The book Piercing Heaven shares some wonderful prayers from the Puritans. This is one of the first and, to my mind, one of the best prayers in the collection.
Lord, I would be the most miserable person in the world if my hopes were only in this life. Why? Because I am hopeless without Christ’s righteousness. My life could never be comfortable, and there would be no hope at all of eternal life.
If you denied me that hope, I would be the most miserable one of all. I may be happy without worldly enjoyments, but all things in the world cannot make me happy without this.
So however you treat me in this world, whatever you deny me, Lord, deny me not this. I can be happy without riches and abundance, like Job and Lazarus were. I can be happy even if I am reviled and reproached, as was Christ and his disciples. I can be happy and comfortable in prison, as were Paul and Silas.

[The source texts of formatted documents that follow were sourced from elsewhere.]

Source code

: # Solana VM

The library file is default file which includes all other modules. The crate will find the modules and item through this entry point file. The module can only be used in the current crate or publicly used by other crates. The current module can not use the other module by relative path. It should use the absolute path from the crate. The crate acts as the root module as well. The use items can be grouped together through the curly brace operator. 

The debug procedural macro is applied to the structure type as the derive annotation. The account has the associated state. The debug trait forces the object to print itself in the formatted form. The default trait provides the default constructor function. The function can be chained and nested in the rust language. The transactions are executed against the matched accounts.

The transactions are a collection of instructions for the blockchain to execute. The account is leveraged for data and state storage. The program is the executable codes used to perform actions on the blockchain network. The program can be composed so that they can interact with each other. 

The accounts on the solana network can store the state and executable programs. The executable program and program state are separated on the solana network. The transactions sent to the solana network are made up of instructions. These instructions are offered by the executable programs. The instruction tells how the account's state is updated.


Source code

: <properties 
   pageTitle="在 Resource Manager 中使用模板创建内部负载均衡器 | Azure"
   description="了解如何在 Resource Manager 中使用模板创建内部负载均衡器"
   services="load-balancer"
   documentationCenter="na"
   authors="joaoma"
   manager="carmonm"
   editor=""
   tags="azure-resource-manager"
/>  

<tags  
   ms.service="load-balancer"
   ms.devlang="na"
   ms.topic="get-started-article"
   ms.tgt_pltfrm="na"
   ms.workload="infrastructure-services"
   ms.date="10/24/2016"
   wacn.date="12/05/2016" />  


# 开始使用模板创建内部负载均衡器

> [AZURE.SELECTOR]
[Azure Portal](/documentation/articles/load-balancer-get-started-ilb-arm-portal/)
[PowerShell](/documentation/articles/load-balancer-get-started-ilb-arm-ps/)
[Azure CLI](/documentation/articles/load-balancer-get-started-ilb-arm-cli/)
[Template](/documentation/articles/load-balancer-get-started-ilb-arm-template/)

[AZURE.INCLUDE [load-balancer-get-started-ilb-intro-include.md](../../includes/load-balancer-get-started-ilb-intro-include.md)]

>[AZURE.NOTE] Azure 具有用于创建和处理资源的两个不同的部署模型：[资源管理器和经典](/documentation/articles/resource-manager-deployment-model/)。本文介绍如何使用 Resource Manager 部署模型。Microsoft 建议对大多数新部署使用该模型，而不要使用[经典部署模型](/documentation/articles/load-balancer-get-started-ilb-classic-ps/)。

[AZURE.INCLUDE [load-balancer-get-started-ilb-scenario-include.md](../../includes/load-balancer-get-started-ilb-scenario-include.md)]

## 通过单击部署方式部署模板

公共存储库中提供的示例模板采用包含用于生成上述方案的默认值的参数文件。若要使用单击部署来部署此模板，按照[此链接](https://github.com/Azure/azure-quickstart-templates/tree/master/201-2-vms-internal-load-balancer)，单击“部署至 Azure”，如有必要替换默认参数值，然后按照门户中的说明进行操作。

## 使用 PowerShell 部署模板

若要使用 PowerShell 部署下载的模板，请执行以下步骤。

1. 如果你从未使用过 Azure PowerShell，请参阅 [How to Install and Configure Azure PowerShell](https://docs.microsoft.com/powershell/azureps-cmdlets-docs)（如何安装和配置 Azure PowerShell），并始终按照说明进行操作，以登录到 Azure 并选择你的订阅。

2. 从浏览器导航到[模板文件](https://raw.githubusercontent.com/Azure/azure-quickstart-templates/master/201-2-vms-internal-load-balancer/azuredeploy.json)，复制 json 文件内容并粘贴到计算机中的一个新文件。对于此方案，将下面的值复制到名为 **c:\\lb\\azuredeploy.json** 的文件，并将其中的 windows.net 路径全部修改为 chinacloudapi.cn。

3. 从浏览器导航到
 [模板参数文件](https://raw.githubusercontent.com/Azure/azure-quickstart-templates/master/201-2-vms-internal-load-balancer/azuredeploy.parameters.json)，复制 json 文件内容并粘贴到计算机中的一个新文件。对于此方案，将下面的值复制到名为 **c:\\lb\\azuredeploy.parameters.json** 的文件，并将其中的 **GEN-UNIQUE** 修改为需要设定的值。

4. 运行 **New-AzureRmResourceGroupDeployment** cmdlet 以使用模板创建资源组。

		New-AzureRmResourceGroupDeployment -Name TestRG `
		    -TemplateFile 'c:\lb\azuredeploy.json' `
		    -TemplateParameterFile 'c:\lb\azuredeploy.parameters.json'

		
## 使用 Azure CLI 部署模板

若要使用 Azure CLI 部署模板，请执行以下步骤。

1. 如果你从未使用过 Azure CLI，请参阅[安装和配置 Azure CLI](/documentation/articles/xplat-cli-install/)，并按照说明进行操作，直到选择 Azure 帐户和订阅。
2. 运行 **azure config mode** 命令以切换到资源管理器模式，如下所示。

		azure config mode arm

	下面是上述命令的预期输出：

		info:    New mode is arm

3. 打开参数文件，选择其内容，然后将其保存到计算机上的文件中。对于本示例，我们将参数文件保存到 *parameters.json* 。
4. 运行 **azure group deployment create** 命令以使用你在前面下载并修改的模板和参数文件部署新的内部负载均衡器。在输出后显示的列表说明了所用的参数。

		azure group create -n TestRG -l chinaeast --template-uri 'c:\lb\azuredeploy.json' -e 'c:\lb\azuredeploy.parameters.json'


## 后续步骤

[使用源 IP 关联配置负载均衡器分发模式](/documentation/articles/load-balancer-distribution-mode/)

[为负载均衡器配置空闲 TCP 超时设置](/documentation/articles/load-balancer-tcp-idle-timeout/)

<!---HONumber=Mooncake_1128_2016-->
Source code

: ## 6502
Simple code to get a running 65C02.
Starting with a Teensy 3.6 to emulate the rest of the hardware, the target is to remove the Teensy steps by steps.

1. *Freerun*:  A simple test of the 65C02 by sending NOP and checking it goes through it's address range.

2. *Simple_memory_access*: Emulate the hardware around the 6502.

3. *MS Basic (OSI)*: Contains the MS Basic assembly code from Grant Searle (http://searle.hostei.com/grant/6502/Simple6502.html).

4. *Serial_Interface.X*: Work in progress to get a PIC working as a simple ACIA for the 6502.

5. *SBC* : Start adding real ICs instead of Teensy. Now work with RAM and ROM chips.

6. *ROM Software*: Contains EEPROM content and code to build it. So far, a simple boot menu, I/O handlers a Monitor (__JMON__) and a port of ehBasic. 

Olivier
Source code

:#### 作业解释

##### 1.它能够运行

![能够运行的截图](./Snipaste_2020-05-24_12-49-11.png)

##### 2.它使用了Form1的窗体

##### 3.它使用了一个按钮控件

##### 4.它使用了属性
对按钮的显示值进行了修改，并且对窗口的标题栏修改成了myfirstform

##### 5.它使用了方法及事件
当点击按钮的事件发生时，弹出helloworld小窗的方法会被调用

But I cannot be happy without the righteousness of Christ.
All the riches, places, or honors on earth will leave me miserable if I am without this. Even if I were rich and needed nothing, without this I would still be wretched and miserable, poor, blind, and naked.
If I had all things that that a person could desire on earth, what good would it do me without Christ’s righteousness?
What would riches do for me, if they came with the wrath of God? What comfort would honor bring me, if I remained a son of perdition or a child of wrath?
What sweetness would there be in pleasure, if I were on the path to everlasting torments?
What miserable comforts and enjoyments are these, without Christ’s righteousness!
Lord, however you deal with me in outward things, whatever you take from me, whatever you deny me—do not deny me Christ! Do not deny me a share in his righteousness! Amen.